First came the young people, swift, agile and beautiful. They made Gezi Park a new Garden of Eden, a place of peaceful protest, resistant occupation and serenity. These kids will save these trees. And their roots became one. “Intolerable insolence,” said a government mouthpiece. Who needs trees when another shopping center can plunder the people? And in good time the fascists sent their brutal police to make the world safe for relentless capitalism.

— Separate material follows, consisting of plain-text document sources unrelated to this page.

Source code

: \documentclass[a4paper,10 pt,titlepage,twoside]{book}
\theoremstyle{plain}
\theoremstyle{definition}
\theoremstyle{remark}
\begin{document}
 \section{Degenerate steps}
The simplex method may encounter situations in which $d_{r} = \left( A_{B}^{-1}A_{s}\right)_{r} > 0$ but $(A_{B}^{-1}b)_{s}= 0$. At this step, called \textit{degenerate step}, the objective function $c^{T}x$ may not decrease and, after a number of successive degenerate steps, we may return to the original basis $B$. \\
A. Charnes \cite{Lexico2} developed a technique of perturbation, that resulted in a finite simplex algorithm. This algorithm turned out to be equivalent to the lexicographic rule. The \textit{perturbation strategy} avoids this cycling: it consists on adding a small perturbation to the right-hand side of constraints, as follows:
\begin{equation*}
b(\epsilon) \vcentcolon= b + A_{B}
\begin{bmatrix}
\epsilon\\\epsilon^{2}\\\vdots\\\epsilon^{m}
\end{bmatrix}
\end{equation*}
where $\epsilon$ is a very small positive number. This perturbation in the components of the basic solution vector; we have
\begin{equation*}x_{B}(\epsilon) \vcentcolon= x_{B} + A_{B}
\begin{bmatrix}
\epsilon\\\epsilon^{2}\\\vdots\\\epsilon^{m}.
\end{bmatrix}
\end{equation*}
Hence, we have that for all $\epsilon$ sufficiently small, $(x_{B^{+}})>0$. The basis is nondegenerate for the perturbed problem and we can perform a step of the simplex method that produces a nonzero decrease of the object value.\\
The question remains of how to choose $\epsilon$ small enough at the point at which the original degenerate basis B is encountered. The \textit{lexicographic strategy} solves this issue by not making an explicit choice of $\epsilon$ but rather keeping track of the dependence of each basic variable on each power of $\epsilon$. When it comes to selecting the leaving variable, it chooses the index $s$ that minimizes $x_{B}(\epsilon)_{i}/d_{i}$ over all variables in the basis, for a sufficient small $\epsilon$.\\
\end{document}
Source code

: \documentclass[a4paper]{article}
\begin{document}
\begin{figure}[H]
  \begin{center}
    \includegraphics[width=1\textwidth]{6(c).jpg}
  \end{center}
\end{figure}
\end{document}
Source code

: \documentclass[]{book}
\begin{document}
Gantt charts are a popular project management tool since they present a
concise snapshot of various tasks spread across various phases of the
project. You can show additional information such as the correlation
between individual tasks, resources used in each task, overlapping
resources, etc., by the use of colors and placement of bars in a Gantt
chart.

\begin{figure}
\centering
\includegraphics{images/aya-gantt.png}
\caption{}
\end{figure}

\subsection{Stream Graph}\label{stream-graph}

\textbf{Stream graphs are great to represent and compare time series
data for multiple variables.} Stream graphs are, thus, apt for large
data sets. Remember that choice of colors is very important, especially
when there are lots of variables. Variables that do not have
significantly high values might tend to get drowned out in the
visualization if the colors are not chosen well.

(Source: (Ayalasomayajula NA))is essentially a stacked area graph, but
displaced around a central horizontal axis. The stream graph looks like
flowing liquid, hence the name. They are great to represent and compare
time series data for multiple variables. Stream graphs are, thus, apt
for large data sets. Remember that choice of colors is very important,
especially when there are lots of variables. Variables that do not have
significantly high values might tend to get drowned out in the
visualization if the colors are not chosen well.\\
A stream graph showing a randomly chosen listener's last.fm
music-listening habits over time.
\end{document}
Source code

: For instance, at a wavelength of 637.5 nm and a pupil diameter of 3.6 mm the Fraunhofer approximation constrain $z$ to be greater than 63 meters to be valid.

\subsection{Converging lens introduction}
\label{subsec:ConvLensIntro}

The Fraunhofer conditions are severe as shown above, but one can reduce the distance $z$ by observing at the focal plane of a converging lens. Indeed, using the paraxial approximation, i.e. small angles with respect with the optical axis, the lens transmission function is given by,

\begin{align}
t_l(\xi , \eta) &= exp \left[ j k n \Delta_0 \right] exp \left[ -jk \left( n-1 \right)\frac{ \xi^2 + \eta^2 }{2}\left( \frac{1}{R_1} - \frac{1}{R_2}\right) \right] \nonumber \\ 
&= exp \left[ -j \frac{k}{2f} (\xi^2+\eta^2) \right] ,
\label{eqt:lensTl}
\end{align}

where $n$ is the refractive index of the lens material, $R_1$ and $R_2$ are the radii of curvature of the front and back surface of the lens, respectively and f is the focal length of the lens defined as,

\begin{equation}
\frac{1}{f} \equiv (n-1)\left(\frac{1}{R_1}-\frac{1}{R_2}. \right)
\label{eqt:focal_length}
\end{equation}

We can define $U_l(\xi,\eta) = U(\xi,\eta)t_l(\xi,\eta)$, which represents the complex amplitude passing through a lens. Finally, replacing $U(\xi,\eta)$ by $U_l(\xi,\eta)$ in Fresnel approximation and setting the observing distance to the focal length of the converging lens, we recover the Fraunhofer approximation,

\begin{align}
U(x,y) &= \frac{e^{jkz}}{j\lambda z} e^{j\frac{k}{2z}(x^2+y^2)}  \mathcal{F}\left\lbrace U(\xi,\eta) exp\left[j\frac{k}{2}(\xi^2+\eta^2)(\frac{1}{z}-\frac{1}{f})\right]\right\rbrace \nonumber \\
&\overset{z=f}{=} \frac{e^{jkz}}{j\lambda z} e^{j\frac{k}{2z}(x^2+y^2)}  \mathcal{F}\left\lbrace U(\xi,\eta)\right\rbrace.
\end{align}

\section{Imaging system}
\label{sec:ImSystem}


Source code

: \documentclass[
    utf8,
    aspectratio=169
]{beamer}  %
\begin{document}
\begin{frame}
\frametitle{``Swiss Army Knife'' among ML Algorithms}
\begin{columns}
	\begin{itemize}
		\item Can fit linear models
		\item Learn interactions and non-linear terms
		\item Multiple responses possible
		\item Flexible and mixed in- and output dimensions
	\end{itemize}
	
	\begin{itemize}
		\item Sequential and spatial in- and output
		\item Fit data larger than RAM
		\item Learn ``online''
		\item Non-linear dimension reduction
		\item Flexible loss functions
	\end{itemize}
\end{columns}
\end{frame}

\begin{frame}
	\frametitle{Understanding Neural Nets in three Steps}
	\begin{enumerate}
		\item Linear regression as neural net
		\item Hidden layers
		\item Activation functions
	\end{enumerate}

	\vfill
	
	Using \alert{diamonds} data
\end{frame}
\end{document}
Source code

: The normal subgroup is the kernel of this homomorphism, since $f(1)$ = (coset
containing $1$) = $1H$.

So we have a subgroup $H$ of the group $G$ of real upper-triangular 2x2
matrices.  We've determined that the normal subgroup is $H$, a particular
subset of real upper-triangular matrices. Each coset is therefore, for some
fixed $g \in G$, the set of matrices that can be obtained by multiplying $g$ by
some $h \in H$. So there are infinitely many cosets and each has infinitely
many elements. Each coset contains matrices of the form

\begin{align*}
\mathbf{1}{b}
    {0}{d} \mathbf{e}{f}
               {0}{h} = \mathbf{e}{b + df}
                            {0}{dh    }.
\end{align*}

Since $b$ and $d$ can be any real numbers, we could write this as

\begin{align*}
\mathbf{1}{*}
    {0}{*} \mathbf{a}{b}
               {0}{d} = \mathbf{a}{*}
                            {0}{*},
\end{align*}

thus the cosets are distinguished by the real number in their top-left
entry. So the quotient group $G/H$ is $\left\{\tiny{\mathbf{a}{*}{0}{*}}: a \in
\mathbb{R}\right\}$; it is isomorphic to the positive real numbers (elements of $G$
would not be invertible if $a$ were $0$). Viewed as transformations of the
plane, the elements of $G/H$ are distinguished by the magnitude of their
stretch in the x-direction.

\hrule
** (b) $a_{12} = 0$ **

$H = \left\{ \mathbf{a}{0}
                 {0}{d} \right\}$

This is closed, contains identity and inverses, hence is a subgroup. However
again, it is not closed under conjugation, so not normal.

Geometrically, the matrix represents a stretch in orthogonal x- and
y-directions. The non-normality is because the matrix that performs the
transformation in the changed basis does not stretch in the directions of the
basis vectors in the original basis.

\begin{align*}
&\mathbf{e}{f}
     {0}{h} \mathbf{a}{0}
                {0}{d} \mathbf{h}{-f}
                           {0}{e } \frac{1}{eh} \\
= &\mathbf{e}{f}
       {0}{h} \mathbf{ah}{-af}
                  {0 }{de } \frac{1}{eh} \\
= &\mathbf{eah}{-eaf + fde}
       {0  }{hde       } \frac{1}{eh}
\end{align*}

Like thieves in the night they came, these so-called police and their helmets, armored vests, clubs, pistols, gas bombs, rubber bullets, incendiary devices and cannons belching poisonous sprays. A sneak attack against kids armed only with dreams, patriotism and courage. It was no contest. The cops cleared the park but the world learned the exact nature of the Turkish government and its supporters. In a week, the lies and slander from the now emboldened government left the prime minister standing naked. And out of gas, tear gas, so intense was the resistance. Blindings, murders, beatings, knifings, slashings, thousands injured, all of them democratically and peacefully assembled to register their legitimate protest, six lovely boys dead in the stinking street. The cities were shrouded in fog. Democratic, peace-loving America had to resupply poisonous gas canisters to its naked puppet prince. Their ambassador spouted his usual gas about the Turkish government having a “conversation” with its people. Imagine, such a conversation…perhaps a conversation like America had with the innocent Japanese people in Hiroshima on 6 August 1945.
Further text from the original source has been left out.